Synopsis

In this document we will investigate the effects that major weather events have across the United States. In particular, we will examine the effects on the population (measured in number of injuries and fatalities per event) and the economy (measured as the damage done to property and crops, in dollars). We will group the data into one of 48 different weather event categories, as defined by NOAA, and then summarise the data.

Data Processing

We begin by downloading the data and reading it into a table.

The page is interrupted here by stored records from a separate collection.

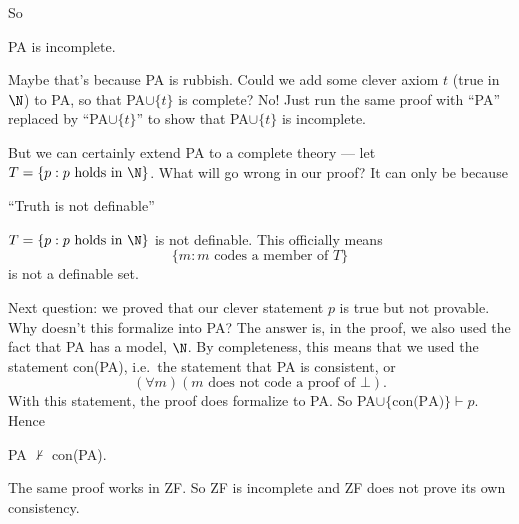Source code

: \documentclass[a4paper]{article}
\begin{document}
So
\begin{thm}
  PA is incomplete.
\end{thm}

Maybe that's because PA is rubbish. Could we add some clever axiom $t$ (true in $\N$) to PA, so that PA$\cup \{t\}$ is complete? No! Just run the same proof with ``PA'' replaced by ``PA$\cup \{t\}$'' to show that PA$\cup\{t\}$ is incomplete.

But we can certainly extend PA to a complete theory --- let $T = \{p: p\text{ holds in }\N\}$. What will go wrong in our proof? It can only be because
\begin{thm}
  ``Truth is not definable''

  $T= \{p: p\text{ holds in }\N\}$ is not definable. This officially means
  \[
    \{m: m\text{ codes a member of }T\}
  \]
  is not a definable set.
\end{thm}

Next question: we proved that our clever statement $p$ is true but not provable. Why doesn't this formalize into PA? The answer is, in the proof, we also used the fact that PA has a model, $\N$. By completeness, this means that we used the statement con(PA), i.e.\ the statement that PA is consistent, or
\[
  (\forall m)(m\text{ does not code a proof of }\bot).
\]
With this statement, the proof does formalize to PA. So PA$\cup \{\text{con(PA)}\}\vdash p$. Hence
\begin{thm}
  PA $\not \vdash$ con(PA).
\end{thm}

The same proof works in ZF. So ZF is incomplete and ZF does not prove its own consistency.

\printindex
\end{document}
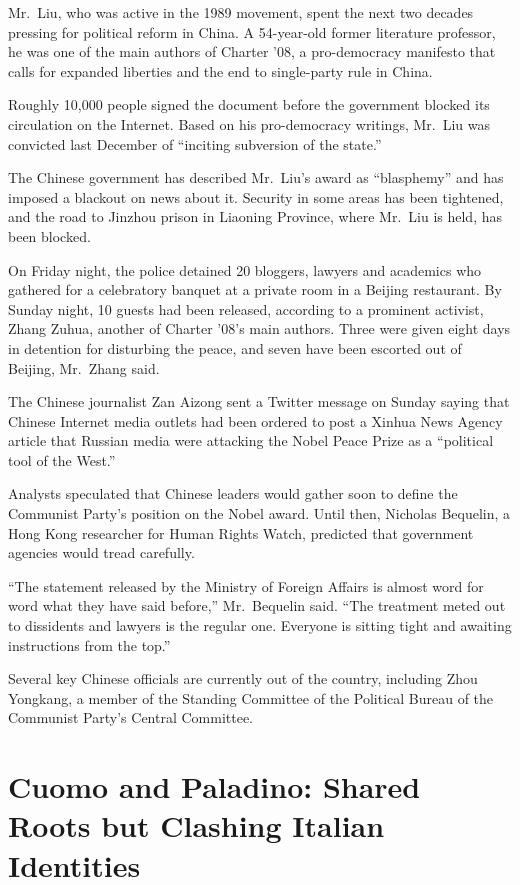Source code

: ﻿\documentclass[12pt]{article}
\begin{document}
Mr.~Liu, who was active in the 1989 movement, spent the next two decades pressing for political
reform in China. A 54-year-old former literature professor, he was one of the main authors of
Charter '08, a pro-democracy manifesto that calls for expanded liberties and the end to single-party
rule in China.

Roughly 10,000 people signed the document before the government blocked its circulation on the
Internet. Based on his pro-democracy writings, Mr.~Liu was convicted last December of ``inciting
subversion of the state.''

The Chinese government has described Mr.~Liu's award as ``blasphemy'' and has imposed a blackout on
news about it. Security in some areas has been tightened, and the road to Jinzhou prison in Liaoning
Province, where Mr.~Liu is held, has been blocked.

On Friday night, the police detained 20 bloggers, lawyers and academics who gathered for a
celebratory banquet at a private room in a Beijing restaurant. By Sunday night, 10 guests had been
released, according to a prominent activist, Zhang Zuhua, another of Charter '08's main authors.
Three were given eight days in detention for disturbing the peace, and seven have been escorted out
of Beijing, Mr.~Zhang said.

The Chinese journalist Zan Aizong sent a Twitter message on Sunday saying that Chinese Internet
media outlets had been ordered to post a Xinhua News Agency article that Russian media were
attacking the Nobel Peace Prize as a ``political tool of the West.''

Analysts speculated that Chinese leaders would gather soon to define the Communist Party's position
on the Nobel award. Until then, Nicholas Bequelin, a Hong Kong researcher for Human Rights Watch,
predicted that government agencies would tread carefully.

``The statement released by the Ministry of Foreign Affairs is almost word for word what they have
said before,'' Mr.~Bequelin said. ``The treatment meted out to dissidents and lawyers is the regular
one. Everyone is sitting tight and awaiting instructions from the top.''

Several key Chinese officials are currently out of the country, including Zhou Yongkang, a member of
the Standing Committee of the Political Bureau of the Communist Party's Central Committee.

\section{Cuomo and Paladino: Shared Roots but Clashing Italian Identities}
\end{document}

The download.file

setwd('~/Coursera/DS Repo/RepResearch/Assignment2/')
## Download is commented out so we don't repeatedly download
## download.file('https://d396qusza40orc.cloudfront.net/repdata%2Fdata%2FStormData.csv.bz2',
##              'StormData.csv.bz2')

## read.csv can handle the compressed file so we just read it in
newData <- read.csv('StormData.csv.bz2')

For our analysis we are only interested in the data on event type, injuries, fatalities, and the amount of damage done, so we filter out the other columns. The dplyr package makes this easy, and will be useful later on.

library(dplyr)
## 
## Attaching package: 'dplyr'
## 
## The following objects are masked from 'package:stats':
## 
##     filter, lag
## 
## The following objects are masked from 'package:base':
## 
##     intersect, setdiff, setequal, union
newData <- select(newData, EVTYPE, FATALITIES, INJURIES, 
                    PROPDMG, PROPDMGEXP, CROPDMG, CROPDMGEXP)

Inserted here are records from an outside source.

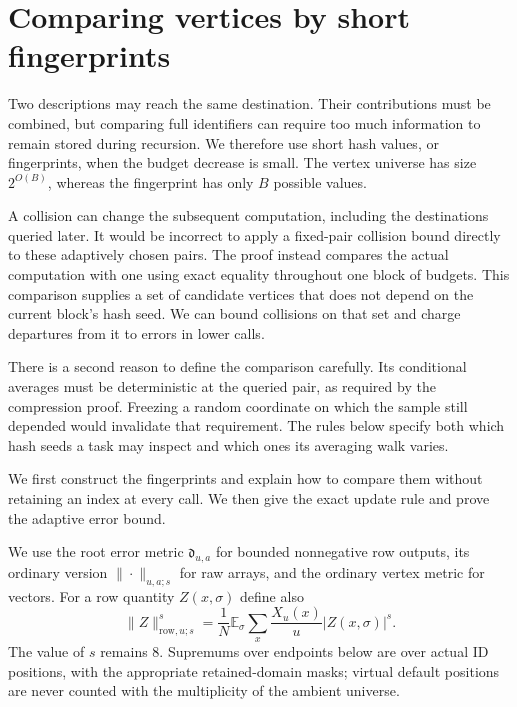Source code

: \section{Comparing vertices by short fingerprints}
\label{sec:fp-blocks}

Two descriptions may reach the same destination. Their contributions must be combined, but comparing full identifiers can require too much information to remain stored during recursion. We therefore use short hash values, or fingerprints, when the budget decrease is small. The vertex universe has size $2^{O(B)}$, whereas the fingerprint has only $B$ possible values.

A collision can change the subsequent computation, including the destinations queried later. It would be incorrect to apply a fixed-pair collision bound directly to these adaptively chosen pairs. The proof instead compares the actual computation with one using exact equality throughout one block of budgets. This comparison supplies a set of candidate vertices that does not depend on the current block's hash seed. We can bound collisions on that set and charge departures from it to errors in lower calls.

There is a second reason to define the comparison carefully. Its conditional averages must be deterministic at the queried pair, as required by the compression proof. Freezing a random coordinate on which the sample still depended would invalidate that requirement. The rules below specify both which hash seeds a task may inspect and which ones its averaging walk varies.

We first construct the fingerprints and explain how to compare them without retaining an index at every call. We then give the exact update rule and prove the adaptive error bound.

We use the root error metric $\mathfrak d_{u,a}$ for bounded nonnegative row
outputs, its ordinary version $\|\cdot\|_{u,a;s}$ for raw arrays, and the
ordinary vertex metric for vectors.  For a row quantity $Z(x,\sigma)$ define
also
\begin{equation}
 \|Z\|_{\mathrm{row},u;s}^s
 =\frac1N\mathbb E_\sigma\sum_x\frac{X_u(x)}u|Z(x,\sigma)|^s.
 \label{eq:fp-row-measure}
\end{equation}
The value of $s$ remains $8$.  Supremums over endpoints below are over actual
ID positions, with the appropriate retained-domain masks; virtual default
positions are never counted with the multiplicity of the ambient universe.

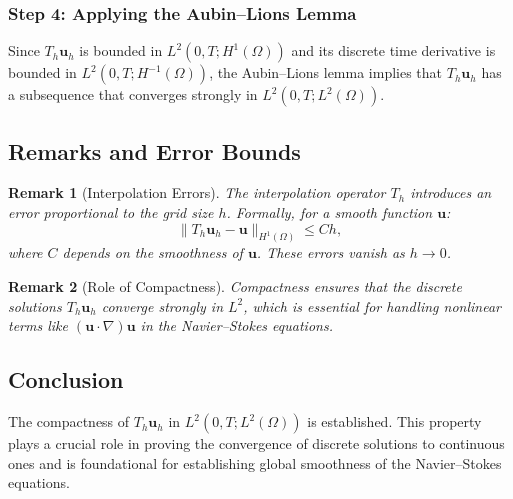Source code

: \documentclass[12pt]{article}
\newtheorem{remark}{Remark}
\begin{document}
\subsubsection{Step 4: Applying the Aubin--Lions Lemma}

Since $T_h \mathbf{u}_h$ is bounded in $L^2(0,T; H^1(\Omega))$ and its discrete time derivative is bounded in $L^2(0,T; H^{-1}(\Omega))$, the Aubin--Lions lemma implies that $T_h \mathbf{u}_h$ has a subsequence that converges strongly in $L^2(0,T; L^2(\Omega))$.

\subsection{Remarks and Error Bounds}

\begin{remark}[Interpolation Errors]
The interpolation operator $T_h$ introduces an error proportional to the grid size $h$. Formally, for a smooth function $\mathbf{u}$:
\begin{equation}
\|T_h \mathbf{u}_h - \mathbf{u}\|_{H^1(\Omega)} \leq Ch,
\end{equation}
where $C$ depends on the smoothness of $\mathbf{u}$. These errors vanish as $h \to 0$.
\end{remark}

\begin{remark}[Role of Compactness]
Compactness ensures that the discrete solutions $T_h \mathbf{u}_h$ converge strongly in $L^2$, which is essential for handling nonlinear terms like $(\mathbf{u} \cdot \nabla) \mathbf{u}$ in the Navier--Stokes equations.
\end{remark}

\subsection{Conclusion}

The compactness of $T_h \mathbf{u}_h$ in $L^2(0,T; L^2(\Omega))$ is established. This property plays a crucial role in proving the convergence of discrete solutions to continuous ones and is foundational for establishing global smoothness of the Navier--Stokes equations.
\end{document}
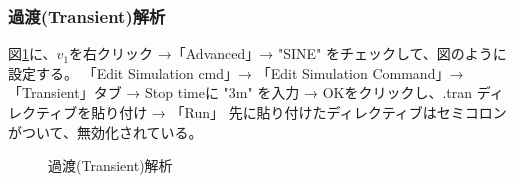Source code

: \subsubsection{過渡(Transient)解析}
    図\ref{kato}に、$v_1$を右クリック →「Advanced」→ "SINE" をチェックして、図のように設定する。
    「Edit Simulation cmd」→ 「Edit Simulation Command」→ 「Transient」タブ → Stop timeに "3m" を入力 → OKをクリックし、.tran ディレクティブを貼り付け → 「Run」
先に貼り付けたディレクティブはセミコロンがついて、無効化されている。
    \begin{figure}[htb]
      \begin{center}
      \caption{過渡(Transient)解析}
      \label{kato}
      \end{center}
    \end{figure}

Let’s take a quick look at the data:

str(newData)
## 'data.frame':    902297 obs. of  7 variables:
##  $ EVTYPE    : Factor w/ 985 levels "?","ABNORMALLY DRY",..: 830 830 830 830 830 830 830 830 830 830 ...
##  $ FATALITIES: num  0 0 0 0 0 0 0 0 1 0 ...
##  $ INJURIES  : num  15 0 2 2 2 6 1 0 14 0 ...
##  $ PROPDMG   : num  25 2.5 25 2.5 2.5 2.5 2.5 2.5 25 25 ...
##  $ PROPDMGEXP: Factor w/ 19 levels "","-","?","+",..: 17 17 17 17 17 17 17 17 17 17 ...
##  $ CROPDMG   : num  0 0 0 0 0 0 0 0 0 0 ...
##  $ CROPDMGEXP: Factor w/ 9 levels "","?","0","2",..: 1 1 1 1 1 1 1 1 1 1 ...

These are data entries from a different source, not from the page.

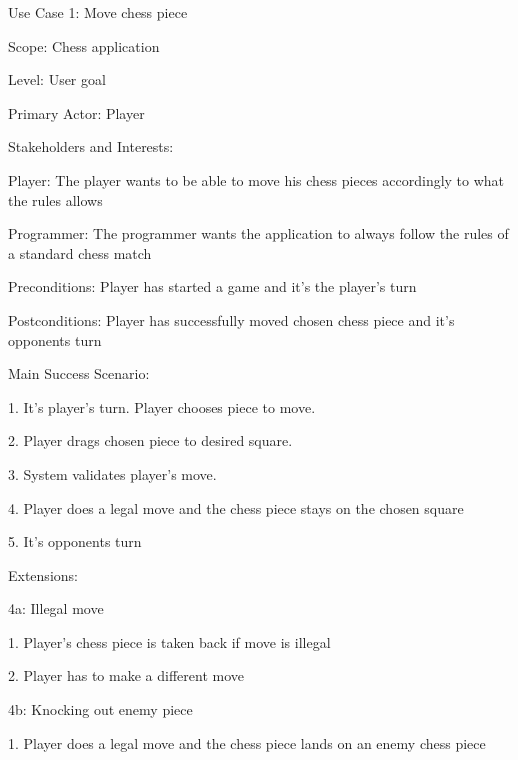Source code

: \documentclass[letterpaper,11pt]{article}
\begin{document}
\begin{list}{}{}
	\item Use Case 1: Move chess piece
	\item Scope: Chess application
	\item Level: User goal
	\item Primary Actor: Player
	\item Stakeholders and Interests:
	\item \begin{list}{}{}
			\item Player: The player wants to be able to move his chess pieces accordingly to what the rules allows
			\item Programmer: The programmer wants the application to always follow the rules of a standard chess match
		\end{list}
	\item Preconditions: Player has started a game and it's the player's turn
	\item Postconditions: Player has successfully moved chosen chess piece and it's opponents turn
	\item Main Success Scenario:
	\item \begin{list}{}{}
			\item 1. It's player's turn. Player chooses piece to move.
			\item 2. Player drags chosen piece to desired square.
			\item 3. System validates player's move.
			\item 4. Player does a legal move and the chess piece stays on the chosen square
			\item 5. It's opponents turn
		\end{list}
	\item	Extensions:
	\item \begin{list}{}{}
			\item 4a: Illegal move
			\item \begin{list}{}{}
					\item 1. Player's chess piece is taken back if move is illegal
					\item 2. Player has to make a different move
				\end{list}
			\item 4b: Knocking out enemy piece
			\item \begin{list}{}{}
					\item 1. Player does a legal move and the chess piece lands on an enemy chess piece

\end{list}
\end{list}
\end{list}
\end{document}
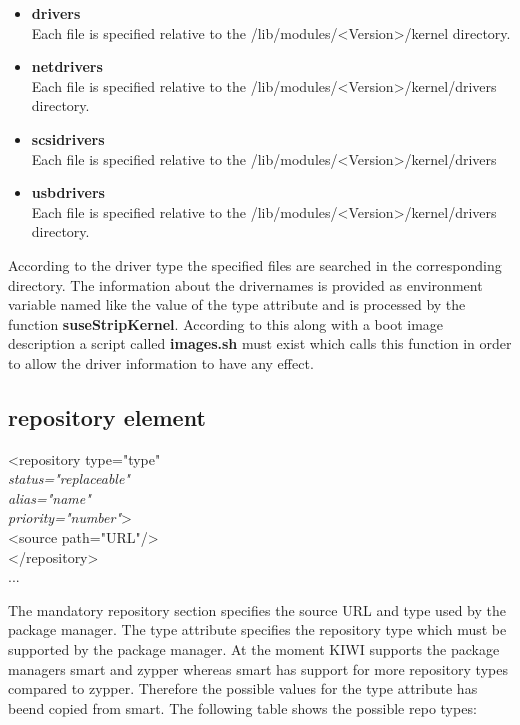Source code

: \begin{itemize}
\item \textbf{drivers}\\
      Each file is specified relative to the
      /lib/modules/<Version>/kernel directory.
\item \textbf{netdrivers}\\
      Each file is specified relative to the
      /lib/modules/<Version>/kernel/drivers
      directory.
\item \textbf{scsidrivers}\\
      Each file is specified relative to the
      /lib/modules/<Version>/kernel/drivers
\item \textbf{usbdrivers}\\
      Each file is specified relative to the
      /lib/modules/<Version>/kernel/drivers directory.
\end{itemize}

According to the driver type the specified files are searched in
the corresponding directory. The information about the drivernames
is provided as environment variable named like the value of
the type attribute and is processed by the function
\textbf{suseStripKernel}. According to this along with a boot image
description a script called \textbf{images.sh} must exist which
calls this function in order to allow the driver information to
have any effect.


\subsection{repository element}
\begin{Command}{12cm}
<repository type="type"\\
\hspace*{1cm}\textit{status="replaceable"}\\
\hspace*{1cm}\textit{alias="name"}\\
\hspace*{1cm}\textit{priority="number"}>\\
\hspace*{2cm}<source path="URL"/>\\
</repository>\\
...
\end{Command}

The mandatory repository section specifies the source URL and
type used by the package manager. The type attribute specifies the
repository type which must be supported by the package manager.
At the moment KIWI supports the package managers smart and zypper
whereas smart has support for more repository types compared to
zypper. Therefore the possible values for the type attribute has
beend copied from smart. The following table shows the possible
repo types:\\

The event type variable has 985 categories. What a mess. NOAA lists 48 different categories the weather events should fall into, so we need to do some fixing to make the data similar to what we expect it to be.

We start by finding out how many entries each of these 985 factors has in our dataset. The count function in plyr makes this easy, then we remove plyr so that it does not interact with dplyr later on.

library(plyr)
## -------------------------------------------------------------------------
## You have loaded plyr after dplyr - this is likely to cause problems.
## If you need functions from both plyr and dplyr, please load plyr first, then dplyr:
## library(plyr); library(dplyr)
## -------------------------------------------------------------------------
## 
## Attaching package: 'plyr'
## 
## The following objects are masked from 'package:dplyr':
## 
##     arrange, count, desc, failwith, id, mutate, rename, summarise,
##     summarize
evCounts <- arrange(count(newData$EVTYPE), desc(freq))
detach(package:plyr)
evCounts[c(1,50),]
##              x   freq
## 1         HAIL 288661
## 50 STORM SURGE    261
percent <- summarise(evCounts[1:50,],sum(freq))/nrow(newData)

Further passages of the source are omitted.